Liberal plan to reduce rates saves customers $24 billion but will cost $45 billion, budget watchdog says
TORONTO — The Ontario government’s plan to lower hydro rates, which have roughly doubled over the last decade, is expected to cost taxpayers $21 billion over the next 30 years, according to the province’s budget watchdog.
But that figure assumes balanced provincial budgets during that period and could balloon if the government funds some of its cuts to electricity bills through debt.
A report from the financial accountability officer released Wednesday found the government will spend $45 billion over the life of its hydro plan to save people $24 billion on their bills.
The $45 billion is mostly the cost of funding an eight per cent rebate that took effect in January and assumes balanced budgets. If the government has to fund that rebate through debt, the cost could soar up to $93 billion, the report said.
Legislation to cut electricity bills by 17 per cent on average — on top of the eight-per-cent rebate — is currently before the House and has to pass in the remaining four sitting days before the summer break if relief is to be delivered under the timeline the Liberals promised.

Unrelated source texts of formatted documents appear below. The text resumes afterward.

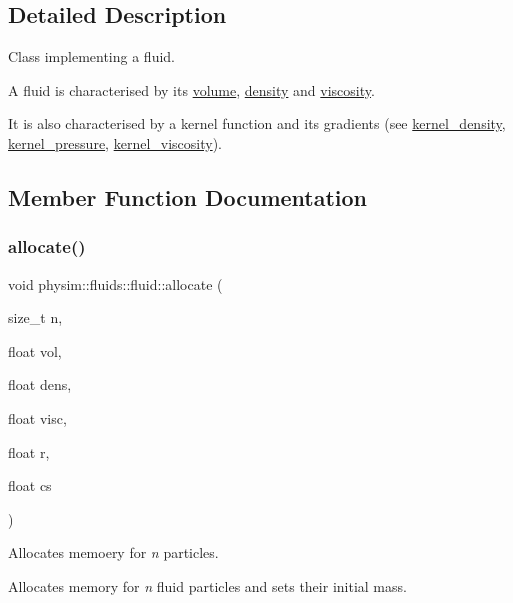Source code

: \subsection{Detailed Description}
Class implementing a fluid. 

A fluid is characterised by its \hyperlink{classphysim_1_1fluids_1_1fluid_afaf22d3c8f6a042e838daff1132c5a7a}{volume}, \hyperlink{classphysim_1_1fluids_1_1fluid_a27be9c413c5773096f158d5d9c252731}{density} and \hyperlink{classphysim_1_1fluids_1_1fluid_ad5c3e98b6aac62058af8defcb20a2678}{viscosity}.

It is also characterised by a kernel function and its gradients (see \hyperlink{classphysim_1_1fluids_1_1fluid_a8774f815e80bb81ddc14890fee13bffc}{kernel\+\_\+density}, \hyperlink{classphysim_1_1fluids_1_1fluid_ae3ccfb94b27e6a1464210d36744f16a4}{kernel\+\_\+pressure}, \hyperlink{classphysim_1_1fluids_1_1fluid_a5ba8b8fc47ed8c45c279aebf5d62899d}{kernel\+\_\+viscosity}). 

\subsection{Member Function Documentation}
\mbox{\label{classphysim_1_1fluids_1_1fluid_a1572bdeaca8942347aa79ee35a112ce6}} 
\subsubsection{\texorpdfstring{allocate()}{allocate()}}
{\footnotesize\ttfamily void physim\+::fluids\+::fluid\+::allocate (\begin{DoxyParamCaption}\item[{size\+\_\+t}]{n,  }\item[{float}]{vol,  }\item[{float}]{dens,  }\item[{float}]{visc,  }\item[{float}]{r,  }\item[{float}]{cs }\end{DoxyParamCaption})}



Allocates memoery for {\itshape n} particles. 

Allocates memory for {\itshape n} fluid particles and sets their initial mass.

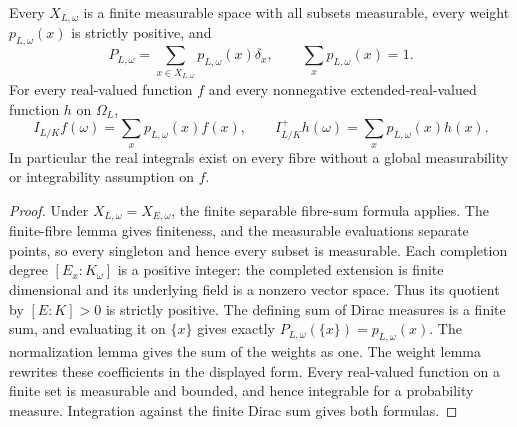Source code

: \begin{lemma}
\label{lem:finite-fibre-sum}
\leanok
{}
Every $X_{L,\omega}$ is a finite measurable space with all subsets
measurable, every weight $p_{L,\omega}(x)$ is strictly positive, and
\[
 P_{L,\omega}=\sum_{x\in X_{L,\omega}}p_{L,\omega}(x)\delta_x,
 \qquad \sum_xp_{L,\omega}(x)=1.
\]
For every real-valued function $f$ and every nonnegative
extended-real-valued function $h$ on $\Omega_L$,
\[
 I_{L/K}f(\omega)=\sum_xp_{L,\omega}(x)f(x),\qquad
 I^+_{L/K}h(\omega)=\sum_xp_{L,\omega}(x)h(x).
\]
In particular the real integrals exist on every fibre without a
global measurability or integrability assumption on $f$.
\end{lemma}
\begin{proof}
Under $X_{L,\omega}=X_{E,\omega}$, the finite separable fibre-sum
formula applies. The finite-fibre lemma gives finiteness, and the
measurable evaluations separate points, so every singleton and hence
every subset is measurable. Each completion degree $[E_x:K_\omega]$
is a positive integer: the completed extension is finite dimensional
and its underlying field is a nonzero vector space. Thus its quotient
by $[E:K]>0$ is strictly positive. The defining sum of Dirac measures
is a finite sum, and evaluating it on $\{x\}$ gives exactly
$P_{L,\omega}(\{x\})=p_{L,\omega}(x)$. The normalization lemma
gives the sum of the weights as one. The weight lemma rewrites these
coefficients in the displayed form.
Every real-valued function on a finite set is
measurable and bounded, and hence integrable for a probability
measure. Integration against the finite Dirac sum gives both formulas.
\end{proof}

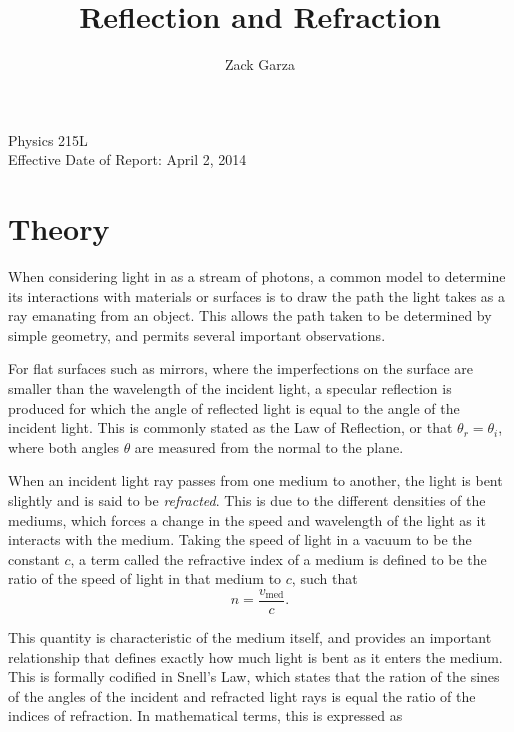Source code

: \documentclass[twocolumn,english]{IEEEtran}
\theoremstyle{plain}
\theoremstyle{plain}
\begin{document}
\title{Reflection and Refraction}


\author{Zack Garza}


\IEEEspecialpapernotice
{Physics 215L \\
Effective Date of Report: April 2, 2014}


\maketitle

\tableofcontents


\section{Theory}

When considering light in as a stream of photons, a common model to determine its interactions with materials or surfaces is to draw the path the light takes as a ray emanating from an object. This allows the path taken to be determined by simple geometry, and permits several important observations.

For flat surfaces such as mirrors, where the imperfections on the surface are smaller than the wavelength of the incident light, a specular reflection is produced for which the angle of reflected light is equal to the angle of the incident light. This is commonly stated as the Law of Reflection, or that $\theta_{r} = \theta_i$, where both angles $\theta$ are measured from the normal to the plane.

When an incident light ray passes from one medium to another, the light is bent slightly and is said to be \textit{refracted}. This is due to the different densities of the mediums, which forces a change in the speed and wavelength of the light as it interacts with the medium. Taking the speed of light in a vacuum to be the constant $c$, a term called the refractive index of a medium is defined to be the ratio of the speed of light in that medium to $c$, such that
\begin{equation}
n = \frac{v_{\text{med}}}{c}.
\end{equation}


This quantity is characteristic of the medium itself, and provides an important relationship that defines exactly how much light is bent as it enters the medium. This is formally codified in Snell's Law, which states that the ration of the sines of the angles of the incident and refracted light rays is equal the ratio of the indices of refraction. In mathematical terms, this is expressed as
\end{document}

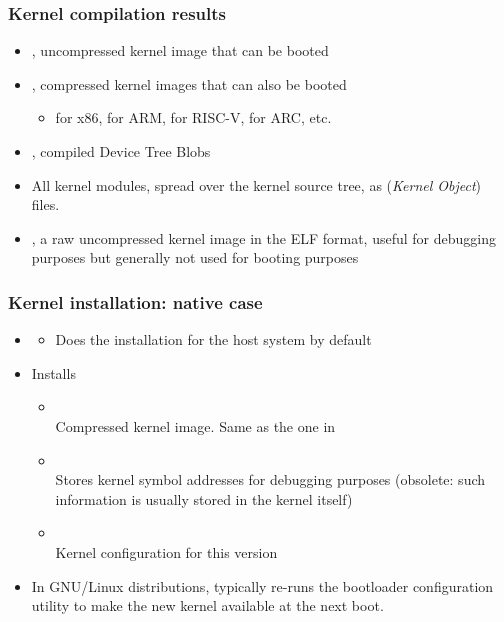 \begin{frame}
  \frametitle{Kernel compilation results}
  \begin{itemize}
    \item {}, uncompressed kernel image that
      can be booted
    \item {}, compressed kernel images that
      can also be booted
      \begin{itemize}
      \item {} for x86,  for ARM,
       for RISC-V,  for ARC, etc.
      \end{itemize}
    \item {}, compiled Device Tree Blobs
    \item All kernel modules, spread over the kernel source tree, as
       ({\em Kernel Object}) files.
    \item {}, a raw uncompressed kernel image in the ELF
      format, useful for debugging purposes but generally not used for
      booting purposes
  \end{itemize}
\end{frame}

\begin{frame}
  \frametitle{Kernel installation: native case}
  \begin{itemize}
  \item {}
    \begin{itemize}
    \item Does the installation for the host system by default
    \end{itemize}
  \item Installs
    \begin{itemize}
    \item {} \\
      Compressed kernel image. Same as the one in
    \item {}\\
      Stores kernel symbol addresses for debugging purposes
      (obsolete: such information is usually stored in the kernel itself)
    \item {}\\
      Kernel configuration for this version
    \end{itemize}
  \item In GNU/Linux distributions, typically re-runs the bootloader configuration
    utility to make the new kernel available at the next boot.
  \end{itemize}
\end{frame}

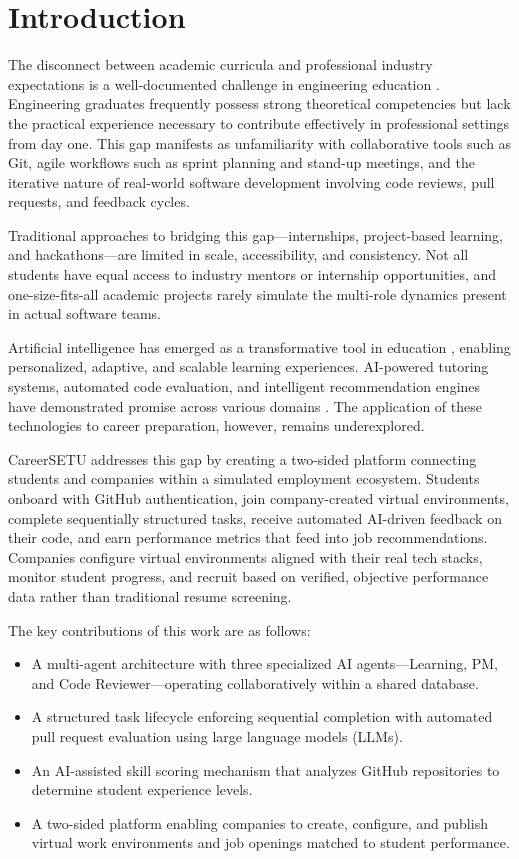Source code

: \documentclass[runningheads]{llncs}
\begin{document}
\section{Introduction}

The disconnect between academic curricula and professional industry expectations is a well-documented challenge in engineering education \cite{b1}. Engineering graduates frequently possess strong theoretical competencies but lack the practical experience necessary to contribute effectively in professional settings from day one. This gap manifests as unfamiliarity with collaborative tools such as Git, agile workflows such as sprint planning and stand-up meetings, and the iterative nature of real-world software development involving code reviews, pull requests, and feedback cycles.

Traditional approaches to bridging this gap---internships, project-based learning, and hackathons---are limited in scale, accessibility, and consistency. Not all students have equal access to industry mentors or internship opportunities, and one-size-fits-all academic projects rarely simulate the multi-role dynamics present in actual software teams.

Artificial intelligence has emerged as a transformative tool in education \cite{b2}, enabling personalized, adaptive, and scalable learning experiences. AI-powered tutoring systems, automated code evaluation, and intelligent recommendation engines have demonstrated promise across various domains \cite{b3}. The application of these technologies to career preparation, however, remains underexplored.

CareerSETU addresses this gap by creating a two-sided platform connecting students and companies within a simulated employment ecosystem. Students onboard with GitHub authentication, join company-created virtual environments, complete sequentially structured tasks, receive automated AI-driven feedback on their code, and earn performance metrics that feed into job recommendations. Companies configure virtual environments aligned with their real tech stacks, monitor student progress, and recruit based on verified, objective performance data rather than traditional resume screening.

The key contributions of this work are as follows:
\begin{itemize}
    \item A multi-agent architecture with three specialized AI agents---Learning, PM, and Code Reviewer---operating collaboratively within a shared database.
    \item A structured task lifecycle enforcing sequential completion with automated pull request evaluation using large language models (LLMs).
    \item An AI-assisted skill scoring mechanism that analyzes GitHub repositories to determine student experience levels.
    \item A two-sided platform enabling companies to create, configure, and publish virtual work environments and job openings matched to student performance.
\end{itemize}
\end{document}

The Liberals have said after the initial cut to bills this year, rate increases will be held to inflation for the next four years. After that, the average bill will rise about 6.8 per cent a year until 2028.
At that point, ratepayers will have to start paying back debt that will be accumulated in order to finance lower rates for the first decade. From then on, bills will be about four per cent higher than they would have been without the Liberal plan, Financial Accountability Officer Stephen LeClair said. The plan will lower time-ofuse rates by removing from bills a portion of the global adjustment. For the next 10 years, a new entity overseen by Ontario Power Generation will take on debt to pay that difference. Then, the cost of paying back that debt with interest — which the government has said will be up to $28 billion — will go back onto ratepayers’ bills for 20 years as a “Clean Energy Adjustment.”